Genetic similarities among some types of cancer

From the Lindstroem Group, Public Health Sciences Division

Genetic variation is a known contributor to cancer risk. The proportion of risk due to genetic factors varies by cancer type but has been estimated to account for 30% or more of the risk for some types. The identification of additional genetic variants that influence risk for specific types of cancer is a major research focus in the field. However, investigations into whether various cancers share genetic risk factors have been more limited. The knowledge of whether there are genetic components in common among different types could advance our understanding of mechanistic drivers of cancer development. Researchers from the Public Health Sciences Division recently published results from a study that assessed genetic correlations among six solid cancers in the journal Nature Communications.

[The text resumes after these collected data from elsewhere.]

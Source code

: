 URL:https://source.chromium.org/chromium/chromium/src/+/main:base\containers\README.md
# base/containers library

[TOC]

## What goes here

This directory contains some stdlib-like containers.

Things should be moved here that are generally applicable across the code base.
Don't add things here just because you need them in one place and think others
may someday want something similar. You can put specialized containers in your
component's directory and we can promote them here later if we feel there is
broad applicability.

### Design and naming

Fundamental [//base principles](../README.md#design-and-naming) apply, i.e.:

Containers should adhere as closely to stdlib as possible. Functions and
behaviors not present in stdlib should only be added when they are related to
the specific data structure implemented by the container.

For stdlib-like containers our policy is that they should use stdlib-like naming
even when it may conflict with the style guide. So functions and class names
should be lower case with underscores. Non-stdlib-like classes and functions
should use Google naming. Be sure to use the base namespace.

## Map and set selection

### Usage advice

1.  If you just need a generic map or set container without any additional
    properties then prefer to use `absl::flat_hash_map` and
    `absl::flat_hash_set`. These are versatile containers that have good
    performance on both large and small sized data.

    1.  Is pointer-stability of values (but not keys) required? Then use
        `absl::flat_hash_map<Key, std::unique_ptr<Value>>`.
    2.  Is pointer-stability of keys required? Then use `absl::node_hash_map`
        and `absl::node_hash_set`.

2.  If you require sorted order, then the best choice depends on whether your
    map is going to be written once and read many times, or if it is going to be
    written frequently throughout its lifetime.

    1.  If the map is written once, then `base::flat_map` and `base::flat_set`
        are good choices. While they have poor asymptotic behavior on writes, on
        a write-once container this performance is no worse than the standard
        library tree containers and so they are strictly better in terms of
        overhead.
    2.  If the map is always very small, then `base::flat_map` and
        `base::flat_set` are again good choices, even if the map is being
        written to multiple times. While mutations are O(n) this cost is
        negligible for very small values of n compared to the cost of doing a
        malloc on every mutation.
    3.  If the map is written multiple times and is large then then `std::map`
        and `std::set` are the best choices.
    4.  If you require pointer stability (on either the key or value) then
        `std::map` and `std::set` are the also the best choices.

The authors used data from six cancer-specific genome-wide association studies (GWAS) comprising in total nearly 600,000 individuals (approximately half of the study participants were non-cancer controls and half were cancer cases). The large population is a major strength of the study, as it is the largest such investigation to assess genetic correlations among cancer types conducted to date. The study was possible through the OncoArray Network (see Amos et al., 2016), an international collaboration formed to study the genetics of multiple types of cancer. Dr. Sara Lindstroem, assistant member at Fred Hutch and one of the senior authors of the study elaborated on the Network, “a group of scientists in specific cancers (e.g. breast, prostate, ovarian) came together to design a genotyping array that assessed genetic variation linked to the different cancers. The collaboration made it possible for us to genotype a large number of individuals, which drove down the per-sample cost.”

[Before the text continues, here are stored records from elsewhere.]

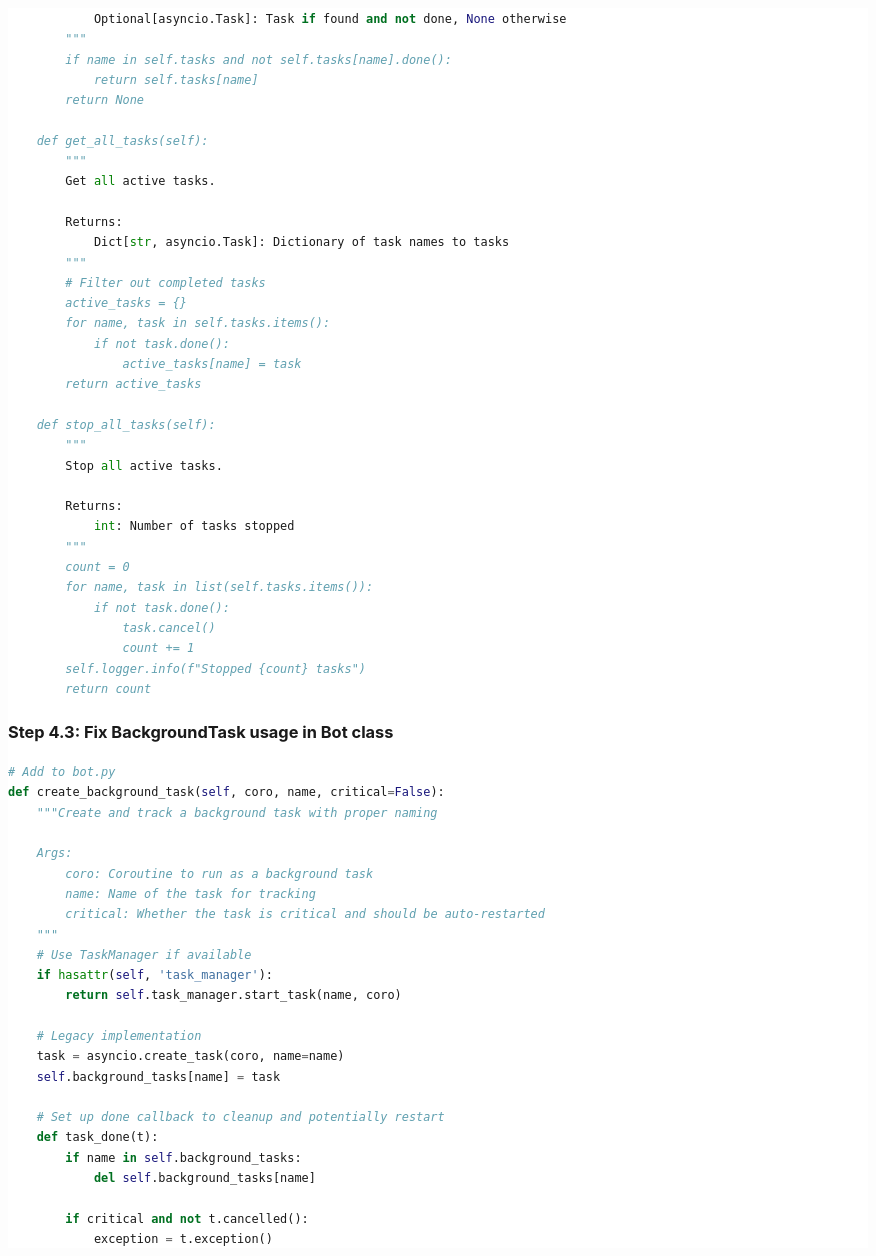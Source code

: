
 ```python
            Optional[asyncio.Task]: Task if found and not done, None otherwise
        """
        if name in self.tasks and not self.tasks[name].done():
            return self.tasks[name]
        return None
        
    def get_all_tasks(self):
        """
        Get all active tasks.
        
        Returns:
            Dict[str, asyncio.Task]: Dictionary of task names to tasks
        """
        # Filter out completed tasks
        active_tasks = {}
        for name, task in self.tasks.items():
            if not task.done():
                active_tasks[name] = task
        return active_tasks
        
    def stop_all_tasks(self):
        """
        Stop all active tasks.
        
        Returns:
            int: Number of tasks stopped
        """
        count = 0
        for name, task in list(self.tasks.items()):
            if not task.done():
                task.cancel()
                count += 1
        self.logger.info(f"Stopped {count} tasks")
        return count
```

### Step 4.3: Fix BackgroundTask usage in Bot class

```python
# Add to bot.py
def create_background_task(self, coro, name, critical=False):
    """Create and track a background task with proper naming
    
    Args:
        coro: Coroutine to run as a background task
        name: Name of the task for tracking  
        critical: Whether the task is critical and should be auto-restarted
    """
    # Use TaskManager if available
    if hasattr(self, 'task_manager'):
        return self.task_manager.start_task(name, coro)
        
    # Legacy implementation
    task = asyncio.create_task(coro, name=name)
    self.background_tasks[name] = task
    
    # Set up done callback to cleanup and potentially restart
    def task_done(t):
        if name in self.background_tasks:
            del self.background_tasks[name]
            
        if critical and not t.cancelled():
            exception = t.exception()
```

Graphical representation of genetic correlations between six solid cancers.
Genetic correlations between six solid cancers. ** indicates significant correlation after correction for multiple testing. Image from the publication

Leveraging from an analytical method known as linkage disequilibrium score regression (LDSC), the researchers used GWAS summary statistics to estimate genetic correlations between six cancers: breast, prostate, colorectal, ovarian, head/neck, and lung. Significant correlations were found between several pairs of cancer (see figure). “This paper quantifies for the first time the shared heritability between some common cancers. We show a shared heritability between lung and head/neck cancer, colorectal and lung cancer, breast and ovarian cancer, breast and lung cancer, and breast and colorectal cancer. In contrast, some cancer pairs showed minimal shared heritability including ovarian and prostate, lung and prostate and breast and head/neck,” said Dr. Lindstroem.

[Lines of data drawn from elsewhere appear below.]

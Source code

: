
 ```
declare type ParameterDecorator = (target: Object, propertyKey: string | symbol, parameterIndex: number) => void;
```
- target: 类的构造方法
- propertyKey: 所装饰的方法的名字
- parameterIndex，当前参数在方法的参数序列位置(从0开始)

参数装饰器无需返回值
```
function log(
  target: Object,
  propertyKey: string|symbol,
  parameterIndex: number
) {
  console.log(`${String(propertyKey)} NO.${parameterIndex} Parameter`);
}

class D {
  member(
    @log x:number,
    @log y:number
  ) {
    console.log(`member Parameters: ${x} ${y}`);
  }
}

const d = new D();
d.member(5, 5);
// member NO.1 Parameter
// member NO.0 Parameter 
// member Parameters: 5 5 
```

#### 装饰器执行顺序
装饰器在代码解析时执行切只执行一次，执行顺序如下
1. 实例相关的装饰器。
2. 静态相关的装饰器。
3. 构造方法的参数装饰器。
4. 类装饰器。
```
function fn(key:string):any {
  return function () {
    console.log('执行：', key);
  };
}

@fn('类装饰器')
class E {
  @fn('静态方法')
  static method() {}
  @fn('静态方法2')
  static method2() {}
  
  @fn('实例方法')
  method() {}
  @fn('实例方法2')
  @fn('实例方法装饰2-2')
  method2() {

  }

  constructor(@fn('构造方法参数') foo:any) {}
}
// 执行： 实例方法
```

The authors then assessed genetic correlations between the six types of cancer and 38 non-cancer traits/other diseases. Several significant correlations were identified in this analysis. For example, correlations between smoking and lung cancer and head/neck cancer were significant. In addition, waist to hip ratio and lung cancer, body mass index and colorectal cancer, and high-density lipoprotein and lung cancer correlations were all statistically significant. However, most of the correlations between non-cancer traits and cancer were not significant. “We found no evidence that cancer shares a genetic component with previously suggested risk factors such as cardiovascular traits (coronary artery disease, hypertension, and blood pressure) or sleep characteristics (chronotype, duration, and insomnia),” Dr. Lindstroem explained.

This study provides strong evidence that some cancer types have genetic overlap and lays the foundation for additional studies to assess multiple cancers at the same time. Dr. Lindstroem described plans for follow-up work, “We are in the process of conducting a cross-cancer genome-wide association study, where we are looking to find genetic variants that are linked to cancer overall, or at least to a subset of cancers. As part of this work we have expanded the number of cancers we study from six (as in the Nature Communications paper) to twelve.”

Fred Hutch/UW Cancer Consortium members Sara Lindstroem, Chu Chen, Christopher Li, Polly Newcomb, Amanda Phipps, Mary Anne Rossing, Janet Stanford, Catherine Tangen, Emily White, and Ulrike Peters contributed to this research.

This research was supported by the National Cancer Institute.

Jiang X, Finucane HK, Schumacher FR, et al. 2019. Shared heritability and functional enrichment across six solid cancers. Nature Communication. doi: 10.1038/s41467-018-08054-4.

Amos CI, Dennis J, Wang Z, et al. 2016. The OncoArray Consortium: a network for understanding the genetic architecture of common cancers. Cancer Epidemiology, Biomarkers and Prevention. doi: 10.1158/1055-9965.EPI-16-0106.